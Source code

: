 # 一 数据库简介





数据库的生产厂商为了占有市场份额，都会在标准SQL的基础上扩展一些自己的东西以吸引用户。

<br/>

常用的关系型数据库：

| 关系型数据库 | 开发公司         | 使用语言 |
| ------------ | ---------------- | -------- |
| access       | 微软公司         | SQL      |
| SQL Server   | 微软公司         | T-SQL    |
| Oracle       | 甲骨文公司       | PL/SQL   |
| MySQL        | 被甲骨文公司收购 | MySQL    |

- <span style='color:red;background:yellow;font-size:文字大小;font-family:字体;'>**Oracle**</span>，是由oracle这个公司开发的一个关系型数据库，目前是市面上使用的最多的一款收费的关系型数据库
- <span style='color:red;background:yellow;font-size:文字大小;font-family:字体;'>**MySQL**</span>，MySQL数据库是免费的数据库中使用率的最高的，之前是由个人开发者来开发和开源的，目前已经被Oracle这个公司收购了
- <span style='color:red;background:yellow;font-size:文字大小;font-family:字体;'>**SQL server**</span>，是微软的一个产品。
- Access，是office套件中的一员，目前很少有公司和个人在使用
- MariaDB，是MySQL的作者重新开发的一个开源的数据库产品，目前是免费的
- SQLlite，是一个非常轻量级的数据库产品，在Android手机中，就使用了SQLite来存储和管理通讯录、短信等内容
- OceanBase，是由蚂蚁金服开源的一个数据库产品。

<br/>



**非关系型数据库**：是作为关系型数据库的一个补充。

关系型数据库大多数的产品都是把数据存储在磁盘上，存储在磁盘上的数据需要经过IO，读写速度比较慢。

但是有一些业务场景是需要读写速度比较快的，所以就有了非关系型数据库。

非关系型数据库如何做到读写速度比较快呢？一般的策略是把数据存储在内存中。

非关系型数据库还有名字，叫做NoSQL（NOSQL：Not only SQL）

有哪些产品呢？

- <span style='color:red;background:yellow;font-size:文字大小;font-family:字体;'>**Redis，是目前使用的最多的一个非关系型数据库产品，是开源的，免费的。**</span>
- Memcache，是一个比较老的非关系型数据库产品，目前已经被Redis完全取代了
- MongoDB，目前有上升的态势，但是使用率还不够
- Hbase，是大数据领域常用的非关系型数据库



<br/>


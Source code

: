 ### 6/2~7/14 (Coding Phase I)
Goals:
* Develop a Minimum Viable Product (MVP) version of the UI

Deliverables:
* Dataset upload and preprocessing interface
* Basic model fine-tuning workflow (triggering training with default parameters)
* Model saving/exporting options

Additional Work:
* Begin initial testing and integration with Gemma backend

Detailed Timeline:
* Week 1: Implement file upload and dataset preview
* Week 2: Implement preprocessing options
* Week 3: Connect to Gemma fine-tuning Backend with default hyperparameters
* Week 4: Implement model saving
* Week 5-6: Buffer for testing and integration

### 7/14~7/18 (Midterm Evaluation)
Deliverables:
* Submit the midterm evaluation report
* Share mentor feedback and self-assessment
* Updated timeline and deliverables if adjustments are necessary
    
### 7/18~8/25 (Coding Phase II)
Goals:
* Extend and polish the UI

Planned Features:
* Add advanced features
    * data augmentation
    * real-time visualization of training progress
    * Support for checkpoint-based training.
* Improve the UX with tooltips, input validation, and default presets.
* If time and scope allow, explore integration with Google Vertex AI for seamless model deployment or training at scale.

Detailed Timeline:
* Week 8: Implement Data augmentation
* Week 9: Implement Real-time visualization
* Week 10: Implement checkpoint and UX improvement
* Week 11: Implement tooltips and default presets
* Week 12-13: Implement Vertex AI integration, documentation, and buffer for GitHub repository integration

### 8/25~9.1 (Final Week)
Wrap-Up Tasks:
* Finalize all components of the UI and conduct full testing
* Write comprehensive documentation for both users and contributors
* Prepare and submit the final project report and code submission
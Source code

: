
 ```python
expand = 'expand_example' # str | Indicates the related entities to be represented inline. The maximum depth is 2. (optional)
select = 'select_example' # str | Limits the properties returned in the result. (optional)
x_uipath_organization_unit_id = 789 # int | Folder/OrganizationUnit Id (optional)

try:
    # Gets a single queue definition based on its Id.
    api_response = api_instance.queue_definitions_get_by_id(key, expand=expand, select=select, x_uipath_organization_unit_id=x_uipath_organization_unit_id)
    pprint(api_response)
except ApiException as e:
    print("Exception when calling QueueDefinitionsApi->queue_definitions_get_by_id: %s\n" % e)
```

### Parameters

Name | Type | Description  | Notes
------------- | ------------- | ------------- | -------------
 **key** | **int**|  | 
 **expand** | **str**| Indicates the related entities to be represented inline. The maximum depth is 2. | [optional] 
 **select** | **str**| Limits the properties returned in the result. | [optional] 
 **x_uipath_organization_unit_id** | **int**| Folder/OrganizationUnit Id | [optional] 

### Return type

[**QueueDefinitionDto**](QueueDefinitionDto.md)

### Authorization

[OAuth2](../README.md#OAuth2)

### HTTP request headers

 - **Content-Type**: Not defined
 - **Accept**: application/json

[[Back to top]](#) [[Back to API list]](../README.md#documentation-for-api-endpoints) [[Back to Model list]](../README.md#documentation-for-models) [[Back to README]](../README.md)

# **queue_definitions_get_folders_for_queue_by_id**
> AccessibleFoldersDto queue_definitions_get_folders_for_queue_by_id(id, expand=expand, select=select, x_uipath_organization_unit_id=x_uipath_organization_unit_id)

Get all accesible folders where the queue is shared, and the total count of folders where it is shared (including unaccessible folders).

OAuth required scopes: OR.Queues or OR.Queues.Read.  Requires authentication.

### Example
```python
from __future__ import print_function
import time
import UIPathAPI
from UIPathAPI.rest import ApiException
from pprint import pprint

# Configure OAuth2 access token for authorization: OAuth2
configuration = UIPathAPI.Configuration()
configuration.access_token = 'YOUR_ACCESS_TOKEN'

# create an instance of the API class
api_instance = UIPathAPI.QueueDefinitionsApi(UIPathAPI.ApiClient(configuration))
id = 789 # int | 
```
+ + + + +
## TASK GOAL:
The required answer is the number of lines in the listing above that contain the word "augmentation", with nothing added.

## TASK ANSWER:
2